● **TASK STATEMENT**:
Without including any image, repeat every record exactly.

· · ·

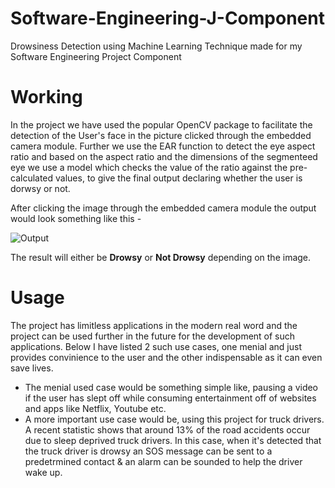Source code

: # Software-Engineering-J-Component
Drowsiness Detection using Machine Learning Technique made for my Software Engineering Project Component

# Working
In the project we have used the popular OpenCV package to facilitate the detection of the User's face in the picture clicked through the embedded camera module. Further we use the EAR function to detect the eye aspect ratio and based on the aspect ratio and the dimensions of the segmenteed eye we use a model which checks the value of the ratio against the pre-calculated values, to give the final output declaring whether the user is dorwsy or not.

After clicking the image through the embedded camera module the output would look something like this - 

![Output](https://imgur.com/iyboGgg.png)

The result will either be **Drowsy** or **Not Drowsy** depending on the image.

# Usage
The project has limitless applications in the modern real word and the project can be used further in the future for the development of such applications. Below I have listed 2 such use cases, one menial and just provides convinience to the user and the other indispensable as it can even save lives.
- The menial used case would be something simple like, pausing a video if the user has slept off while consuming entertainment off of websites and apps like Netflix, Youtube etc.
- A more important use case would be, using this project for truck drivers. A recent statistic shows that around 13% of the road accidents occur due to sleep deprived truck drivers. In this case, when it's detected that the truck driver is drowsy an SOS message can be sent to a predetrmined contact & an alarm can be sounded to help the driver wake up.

· · ·

● **EXERCISE OUTPUT**:
Source code

: # Software-Engineering-J-Component
Drowsiness Detection using Machine Learning Technique made for my Software Engineering Project Component

# Working
In the project we have used the popular OpenCV package to facilitate the detection of the User's face in the picture clicked through the embedded camera module. Further we use the EAR function to detect the eye aspect ratio and based on the aspect ratio and the dimensions of the segmenteed eye we use a model which checks the value of the ratio against the pre-calculated values, to give the final output declaring whether the user is dorwsy or not.

After clicking the image through the embedded camera module the output would look something like this - 

![Output](https://imgur.com/iyboGgg.png)

The result will either be **Drowsy** or **Not Drowsy** depending on the image.

# Usage
The project has limitless applications in the modern real word and the project can be used further in the future for the development of such applications. Below I have listed 2 such use cases, one menial and just provides convinience to the user and the other indispensable as it can even save lives.
- The menial used case would be something simple like, pausing a video if the user has slept off while consuming entertainment off of websites and apps like Netflix, Youtube etc.
- A more important use case would be, using this project for truck drivers. A recent statistic shows that around 13% of the road accidents occur due to sleep deprived truck drivers. In this case, when it's detected that the truck driver is drowsy an SOS message can be sent to a predetrmined contact & an alarm can be sounded to help the driver wake up.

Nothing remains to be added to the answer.